3. Why these numbers diverge: definitions, jurisdiction and undercounts
Differences in who counts a death and which deaths qualify explain wide variation: CBP’s MMP criteria include only cases where Border Patrol was involved or discovery occurred in designated target zones, ICE records focus on in‑custody deaths, and IOM aggregates reports from governments, media and local sources but treats figures as minimums; migration scholars and data projects all caution that official tallies understate true mortality because many bodies are never found or identified and cross‑border jurisdictions complicate reporting [3] [6] [5] [4].

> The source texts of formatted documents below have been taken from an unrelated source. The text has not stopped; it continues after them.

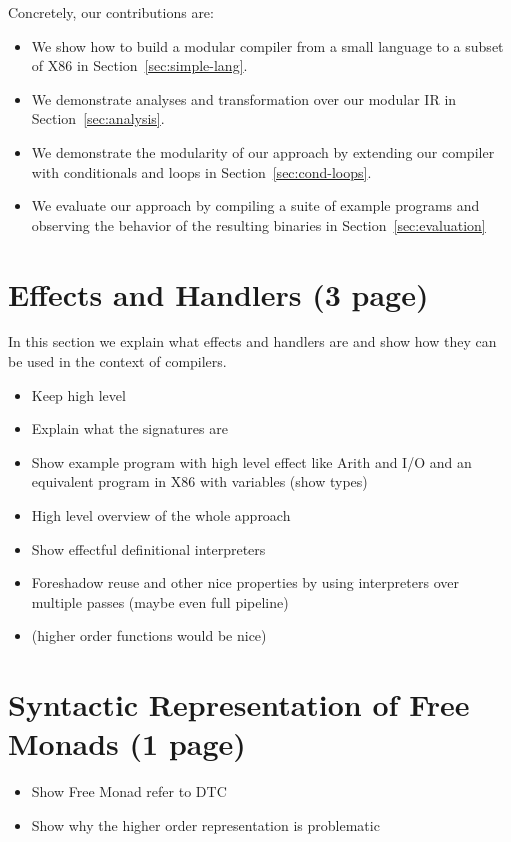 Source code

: \documentclass[sigplan,anonymous,review]{acmart}
\begin{document}
Concretely, our contributions are:
\begin{itemize}
  \item We show how to build a modular compiler from a small language to a subset of X86 in Section~\ref{sec:simple-lang}.
  \item We demonstrate analyses and transformation over our modular IR in Section~\ref{sec:analysis}.
  \item We demonstrate the modularity of our approach by extending our compiler with conditionals and loops in Section~\ref{sec:cond-loops}.
  \item We evaluate our approach by compiling a suite of example programs and observing the behavior of the resulting binaries in Section~\ref{sec:evaluation}
\end{itemize}

\section{Effects and Handlers (3 page)} \label{sec:effects-handlers}

In this section we explain what effects and handlers are and show how they can be used in the context of compilers.

\begin{itemize}
  \item Keep high level
  \item Explain what the signatures are
  \item Show example program with high level effect like Arith and I/O and an equivalent program in X86 with variables (show types)
  \item High level overview of the whole approach
  \item Show effectful definitional interpreters
  \item Foreshadow reuse and other nice properties by using interpreters over multiple passes (maybe even full pipeline)
  \item (higher order functions would be nice)
\end{itemize}

\section{Syntactic Representation of Free Monads (1 page)}
  
\begin{itemize}
\item Show Free Monad refer to DTC
\item Show why the higher order representation is problematic
\end{itemize}
\end{document}
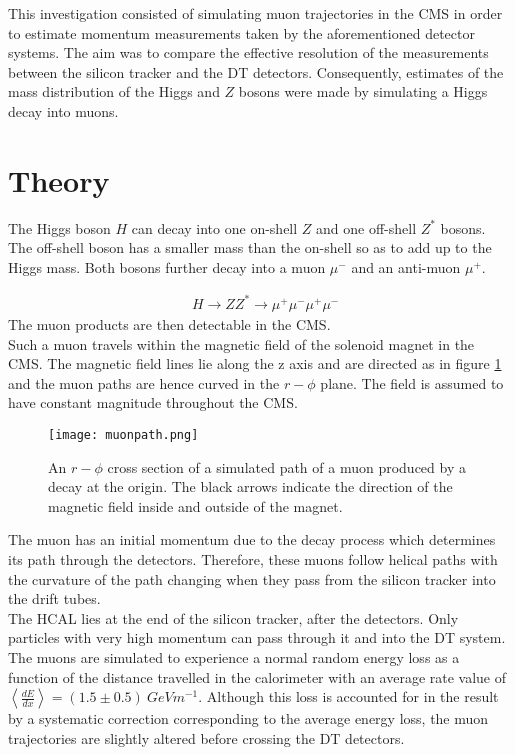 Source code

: \documentclass{article}
\begin{document}
This investigation consisted of simulating muon trajectories in the CMS in order to estimate momentum measurements taken by the aforementioned detector systems. The aim  was to compare the effective resolution of the measurements between the silicon tracker and the DT detectors. Consequently, estimates of the mass distribution of the Higgs and $Z$ bosons were made by simulating a Higgs decay into muons.



\section*{Theory}

The Higgs boson $H$ can decay into one on-shell $Z$ and one off-shell $Z^*$ bosons. The off-shell boson has a smaller mass than the on-shell so as to add up to the Higgs mass. Both bosons further decay into a muon $\mu^-$ and an anti-muon $\mu^+$.

\begin{align}
&H \rightarrow ZZ^* \rightarrow \mu^+\mu^-\mu^+\mu^- \label{higgsdecay}
\end{align}
The muon products are then detectable in the CMS.\\

Such a muon travels within the magnetic field of the solenoid magnet in the CMS. The magnetic field lines lie along the z axis and are directed as in figure \ref{muonpath} and the muon paths are hence curved in the $r-\phi$ plane. The field is assumed to have constant magnitude throughout the CMS.

\begin{figure}[h]
\centering
\texttt{[image: muonpath.png]}
\caption{An $r-\phi$ cross section of a simulated path of a muon produced by a decay at the origin. The black arrows indicate the direction of the magnetic field inside and outside of the magnet.}
	\label{muonpath}
\end{figure}

The muon has an initial momentum due to the decay process which determines its path through the detectors. Therefore, these muons follow helical paths with the curvature of the path changing when they pass from the silicon tracker into the drift tubes.\\

The HCAL lies at the end of the silicon tracker, after the detectors. Only particles with very high momentum can pass through it and into the DT system. The muons are simulated to experience a normal random energy loss as a function of the distance travelled in the calorimeter with an average rate value of $\left< \frac{dE}{dx} \right> = (1.5 \pm 0.5)\ GeVm^{-1}$. Although this loss is accounted for in the result by a systematic correction corresponding to the average energy loss, the muon trajectories are slightly altered before crossing the DT detectors.\\
\end{document}
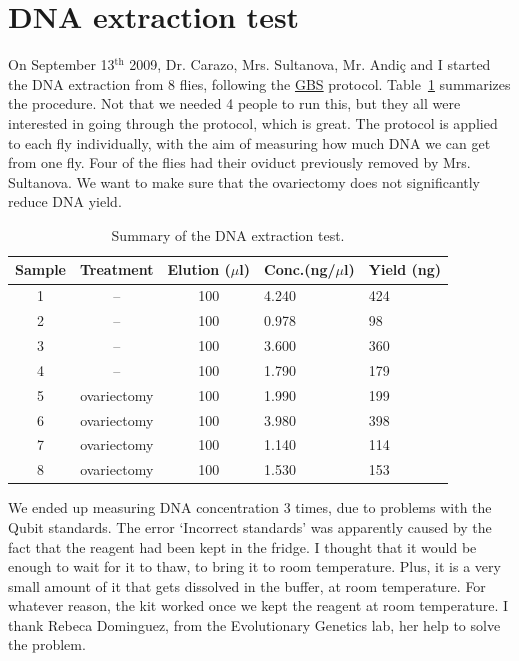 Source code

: \documentclass[a4paper,12pt]{article}
\begin{document}
\section{DNA extraction test}
On September 13$^\mathrm{th}$ 2009, Dr. Carazo, Mrs. Sultanova, Mr. Andiç and I started the DNA extraction from 8 flies, following the \href{https://github.com/IgnasiLucas/fly/blob/master/doc/gbs.pdf}{GBS} protocol. Table~\ref{tab:flies} summarizes the procedure. Not that we needed 4 people to run this, but they all were interested in going through the protocol, which is great. The protocol is applied to each fly individually, with the aim of measuring how much DNA we can get from one fly. Four of the flies had their oviduct previously removed by Mrs. Sultanova. We want to make sure that the ovariectomy does not significantly reduce DNA yield.

\begin{table}
\begin{center}
\caption{Summary of the DNA extraction test.}\label{tab:flies}
\vspace*{0.3cm}
\begin{tabular}{cccll}
\toprule
Sample&Treatment&Elution ($\mu$l)&Conc.(ng/$\mu$l)&Yield (ng)\\
\midrule
1&--&100&4.240&424\\
2&--&100&0.978&98\\
3&--&100&3.600&360\\
4&--&100&1.790&179\\
5&ovariectomy&100&1.990&199\\
6&ovariectomy&100&3.980&398\\
7&ovariectomy&100&1.140&114\\
8&ovariectomy&100&1.530&153\\
\bottomrule
\end{tabular}
\end{center}
\end{table}

We ended up measuring DNA concentration 3 times, due to problems with the Qubit standards. The error `Incorrect standards' was apparently caused by the fact that the reagent had been kept in the fridge. I thought that it would be enough to wait for it to thaw, to bring it to room temperature. Plus, it is a very small amount of it that gets dissolved in the buffer, at room temperature. For whatever reason, the kit worked once we kept the reagent at room temperature. I thank Rebeca Dominguez, from the Evolutionary Genetics lab, her help to solve the problem.
\end{document}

4. Political context and competing agendas shaping the data story
Reporting and policy debates amplify different figures to support contrasting agendas: enforcement advocates highlight detention and enforcement‑related deaths to argue for tougher controls and accountability, while humanitarian groups emphasize IOM’s global totals and undercount caveats to press for legal routes and rescue capacity; analysts such as Brookings and the Congressional Budget Office note that population estimates and removal figures may fold in deaths, voluntary departures, and removals differently, which can be used to justify policy choices around migration and enforcement [9] [10] [1].
5. What can be said with confidence — and what cannot
It is certain that thousands die annually on migration routes worldwide (IOM: ≥8,938 in 2024) and that dozens have died in U.S. immigration custody recently (ICE: 32 in 2025; additional deaths reported in early 2026), and it is equally certain that official tallies are minimums that miss many cases [1] [2] [7] [5] [4]. What cannot be precisely stated from available reporting is a single definitive “number of deaths due to illegal migration” that captures every jurisdictional gap, unidentified remains, or unreported disappearance; the data infrastructure and differing mandates of CBP, ICE, IOM and local authorities prevent a single authoritative total [3] [6] [5].